RDF triples make web connections

23 September 2010

At the beginning of 2010, when the UK government opened up its one-stop portal for government data (data.gov.uk) it didn’t just link to data sets in popular document formats such as Excel, but also re-published much of the data as Linked Data. This enables related data to be connected across the web by combining several concepts. Firstly, there are URIs (Uniform Resource Identifiers), which are strings of characters used to identify a name or resource on the internet. Then there is HTTP, the request-response protocol of the web. The third concept that is enabling data to be connected is RDF (Resource Description Framework).

RDF is a set of specifications that are used to describe objects and the relationships between them in the form of expressions that include three parts: subject; predicate; and object. These so-called RDF triples allow for the encoding of a semantic web, one that can be read by computers as well as humans.

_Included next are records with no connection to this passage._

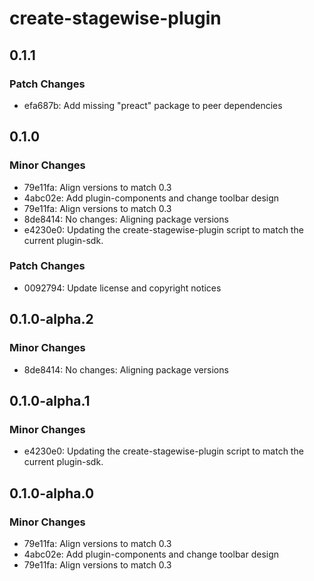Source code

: # create-stagewise-plugin

## 0.1.1

### Patch Changes

- efa687b: Add missing "preact" package to peer dependencies

## 0.1.0

### Minor Changes

- 79e11fa: Align versions to match 0.3
- 4abc02e: Add plugin-components and change toolbar design
- 79e11fa: Align versions to match 0.3
- 8de8414: No changes: Aligning package versions
- e4230e0: Updating the create-stagewise-plugin script to match the current plugin-sdk.

### Patch Changes

- 0092794: Update license and copyright notices

## 0.1.0-alpha.2

### Minor Changes

- 8de8414: No changes: Aligning package versions

## 0.1.0-alpha.1

### Minor Changes

- e4230e0: Updating the create-stagewise-plugin script to match the current plugin-sdk.

## 0.1.0-alpha.0

### Minor Changes

- 79e11fa: Align versions to match 0.3
- 4abc02e: Add plugin-components and change toolbar design
- 79e11fa: Align versions to match 0.3

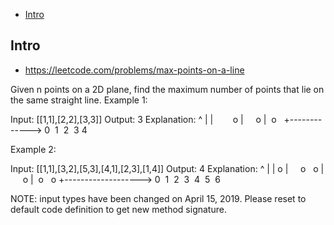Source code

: - [Intro](#intro)

## Intro

- https://leetcode.com/problems/max-points-on-a-line

Given n points on a 2D plane, find the maximum number of points that lie on the same straight line.
Example 1:

Input: [[1,1],[2,2],[3,3]]
Output: 3
Explanation:
^
|
|        o
|     o
|  o  
+------------->
0  1  2  3  4

Example 2:

Input: [[1,1],[3,2],[5,3],[4,1],[2,3],[1,4]]
Output: 4
Explanation:
^
|
|  o
|     o        o
|        o
|  o        o
+------------------->
0  1  2  3  4  5  6

NOTE: input types have been changed on April 15, 2019. Please reset to default code definition to get new method signature.
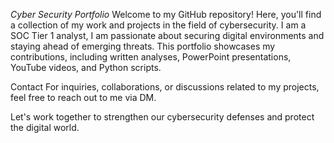 *Cyber Security Portfolio*
Welcome to my GitHub repository! 
Here, you'll find a collection of my work and projects in the field of cybersecurity.
I am a SOC Tier 1 analyst, I am passionate about securing digital environments and staying ahead of emerging threats.
This portfolio showcases my contributions, including written analyses, PowerPoint presentations, YouTube videos, and Python scripts.



Contact
For inquiries, collaborations, or discussions related to my projects, feel free to reach out to me via DM.

Let's work together to strengthen our cybersecurity defenses and protect the digital world.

In its simplest form, the concept could be applied to a sentence like ‘John drinks tea’ or ‘David likes apples’. Here, ‘John’ and ‘David’ are the subjects. The predicates are ‘drinks’ and ‘likes’ and the objects are ‘tea’ and ‘apples’. The idea of RDF triples builds on this: essentially RDF triples tie related resources and data together by indicating what something is, what attribute it has and how the attribute relates to it. A scientific paper can use RDF triples to express associated bibliographic information, whilst the relationships between individual tests, experiments, and their results can also be linked. Linking things in this way enables computers to pull up relevant data and results from all over the internet.

However, the power of RDF triples goes beyond linking specific words or phrases. Any of the parts of an RDF triple can be replaced with URIs, which are unique to a particular thing or concept. In the simple triple example ‘David likes apples’, it would not be clear to a machine whether ‘apples’ refers to the fruit or the computer, leading to ambiguity and irrelevant terms appearing in a semantic search. The distinction can be achieved by replacing the literal ‘apples’ with a URI to either the fruit (dbpedia.org/page/Apple) or the computer company (dbpedia.org/page/Apple_Inc.).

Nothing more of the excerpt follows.